You say you want a revolution

English comedian Russell Brand stirred the pot last week with an interview he did on BBC Newsnight. He was being interviewed because he had been guest editor at The New Statesman and wrote a political essay in which he said that he has never voted. When questioned about that, Brand took off on a diatribe about voting, the current corrupt political system, and the need for a revolution, which by the end of the interview he said was inevitable.

I don't need to post a link. Either you've seen the video already, or you've read about it, or you don't care and are not reading this anyway.

Brand was articulate, if not always coherent or consistent. For instance, he noted that the current system is causing the destruction of the ecosystem, but during the interview he sipped from a plastic bottle. He seemed not to have started with a plan, and told the interviewer that he couldn't come up with a new paradigm (a frequently repeated word) on the spot, but by the end he was calling for a socialist system with massive redistribution of wealth.

It's anyone's guess at this point whether Brand was being serious, comedic, or both. He was certainly being provocative. What is more important is how many people posted the video with favourable comments.

Do those people really want a socialist system with massive redistribution of wealth? It's not that it couldn't be accomplished. It's only that the track record for such things is quite poor. In the past, socialist systems have resulted in everyone being equally poor, except for those at the top. Also except for those on the black market. When individual enterprise is stifled or discouraged, black markets flourish. That's because with some exception, people are not socialists by nature. They are creators and sellers and traders and buyers. Free enterprise is as old as humanity.

When Brand made sense, he made a lot of sense. Maybe those are the parts that people are responding to. The current system has certainly reached a level of corruption that is threatening us all.

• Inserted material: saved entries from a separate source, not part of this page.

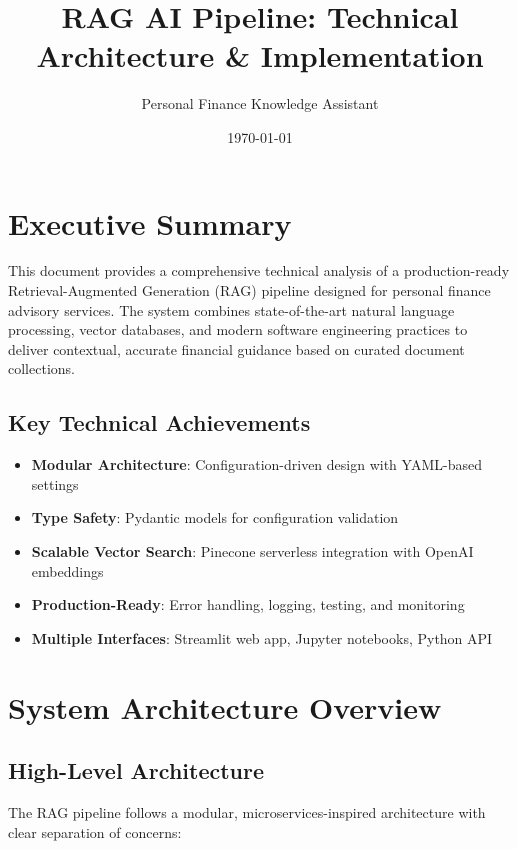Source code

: \documentclass[12pt,a4paper]{article}
\title{\textbf{RAG AI Pipeline: Technical Architecture \& Implementation}}
\author{Personal Finance Knowledge Assistant}
\date{\today}
\begin{document}
\maketitle

\tableofcontents
\newpage

\section{Executive Summary}

This document provides a comprehensive technical analysis of a production-ready Retrieval-Augmented Generation (RAG) pipeline designed for personal finance advisory services. The system combines state-of-the-art natural language processing, vector databases, and modern software engineering practices to deliver contextual, accurate financial guidance based on curated document collections.

\subsection{Key Technical Achievements}
\begin{itemize}
    \item \textbf{Modular Architecture}: Configuration-driven design with YAML-based settings
    \item \textbf{Type Safety}: Pydantic models for configuration validation
    \item \textbf{Scalable Vector Search}: Pinecone serverless integration with OpenAI embeddings
    \item \textbf{Production-Ready}: Error handling, logging, testing, and monitoring
    \item \textbf{Multiple Interfaces}: Streamlit web app, Jupyter notebooks, Python API
\end{itemize}

\section{System Architecture Overview}

\subsection{High-Level Architecture}

The RAG pipeline follows a modular, microservices-inspired architecture with clear separation of concerns:
\end{document}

Especially in the US, but probably in the UK as well, and certainly in other countries, including Canada, the gap between rich and poor is still growing. And even though everyone who counts (or can count) understands that human activity is contributing to climate change, governments are pretty well united in doing little or nothing.

When things get really bad, as in many ways is true now, there is always a temptation to want to wipe the slate clean. Incremental change is slow and often does not fix fundamental problems. But as tempting as it may be, the "year one" approach also has a poor track record. The first years of the French Revolution were hell for many people, not just aristocrats, and it took a long time for real democracy to establish itself in France. Pretty much every year of the Khmers Rouge was bad. People eventually realize that muddling through and making small changes, however unsatisfying that might be, is preferable to a scorched earth policy.

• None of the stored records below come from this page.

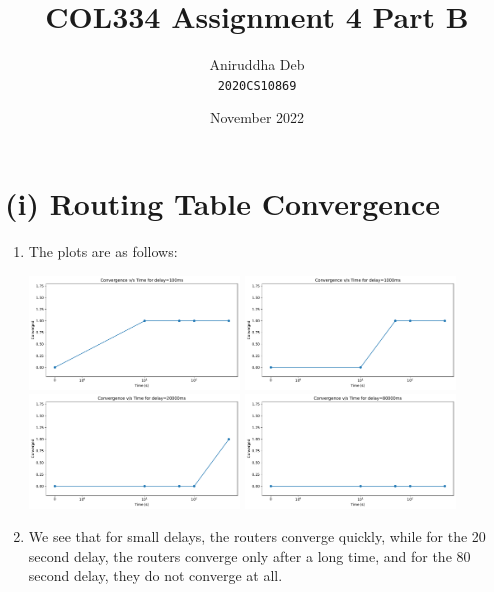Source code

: \documentclass[12pt]{article}
\title{\textbf{COL334 Assignment 4 Part B}}
\author{Aniruddha Deb \\ \texttt{2020CS10869}}
\date{November 2022}
\begin{document}
\maketitle

\section*{(i) Routing Table Convergence}

\begin{enumerate}[label=(\alph*)]
    \item The plots are as follows:
    \begin{center}
        \includegraphics[width=0.44\textwidth]{../Q2/q2a_convergence_100ms.pdf}
        \includegraphics[width=0.44\textwidth]{../Q2/q2a_convergence_1000ms.pdf}
        \includegraphics[width=0.44\textwidth]{../Q2/q2a_convergence_20000ms.pdf}
        \includegraphics[width=0.44\textwidth]{../Q2/q2a_convergence_80000ms.pdf}
    \end{center}

    \item We see that for small delays, the routers converge quickly, while for the 
    20 second delay, the routers converge only after a long time, and for the 
    80 second delay, they do not converge at all.

\end{enumerate}
\end{document}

And the trouble with saying that voting legitimizes the current system is that the current system is not a result of too much voting but rather too little, and too little political engagement. In any democracy, the people who are in public office were put there by the few who bothered to vote. In Canada, imagine if the groundswell of enthusiasm among young people during the last federal election had translated into enthusiastic voting. Do you think Stephen Harper would be prime minister if enough people, especially young people, voted in elections? And the turnout gets progressively worse at the provincial level and then at the local level. We get the leaders we vote for and don't vote for.

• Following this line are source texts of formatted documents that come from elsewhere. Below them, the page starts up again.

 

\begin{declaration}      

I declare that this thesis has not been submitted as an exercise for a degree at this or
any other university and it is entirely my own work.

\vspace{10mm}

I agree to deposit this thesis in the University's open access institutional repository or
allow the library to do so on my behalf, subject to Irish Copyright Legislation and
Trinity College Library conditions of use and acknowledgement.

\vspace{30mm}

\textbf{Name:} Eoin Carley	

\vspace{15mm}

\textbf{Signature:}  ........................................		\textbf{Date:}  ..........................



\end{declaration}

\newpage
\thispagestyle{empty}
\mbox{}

If the system were squeaky clean after this putative socialist revolution, would Russell Brand vote then? Because unless the socialist utopia is a dictatorship (which they all seem to have been so far), there need to be elections. It's hard to get someone who has never voted to vote. Voting and feeling that voting matters are the habits of a lifetime.

It's also easy to call for revolution and proclaim that it's inevitable. It's quite another to make it happen. That takes even more engagement, more planning, and more energy than any amount of involvement with electoral politics.

I totally agree that inequality is reaching extreme levels. I agree that none of us, governments included, are doing nearly enough to stop destroying the earth. And I submit that there are far too many men (usually men) who hold massive power that has nothing to do with being elected, and our elected leaders are doing nothing about it because of the corruption of money in the electoral system. It's no wonder someone like Brand feels it has all become a bad joke. But the answer is not to disengage and say a revolution has to happen. The answer is to engage more, to demand campaign finance reform, to demand reform and regulation of the financial system, to demand meaningful action on climate change and to participate in that action.

Words are cheap. It's easy to imagine change. It's easy to march or demonstrate for change. It's a lot harder to make it happen. And we are the only ones who can do so.

3 comments:

Stace said...

The first thing I would really like to see changed is the chance to day "None of the above".

The problem, at least as I see it, is that there isn't a choice. The parties are more or less the same. And more or less as bad as each other.

Until there is the chance for people to say "You are all useless!" I am not sure what voting for any party will do...

Stace

MgS said...

Well said, V.

That is very much what I have been arguing about Brand's tirade on other forums.

Véro B said...

I agree that often we are presented with poor choices when voting. The solution to that is to get involved earlier in the process. Party members produce candidates. And if no party does it for you, time to start your own. Not easy, but if enough people are fed up with the current choices and decide to take action, it can happen. Every party started somewhere.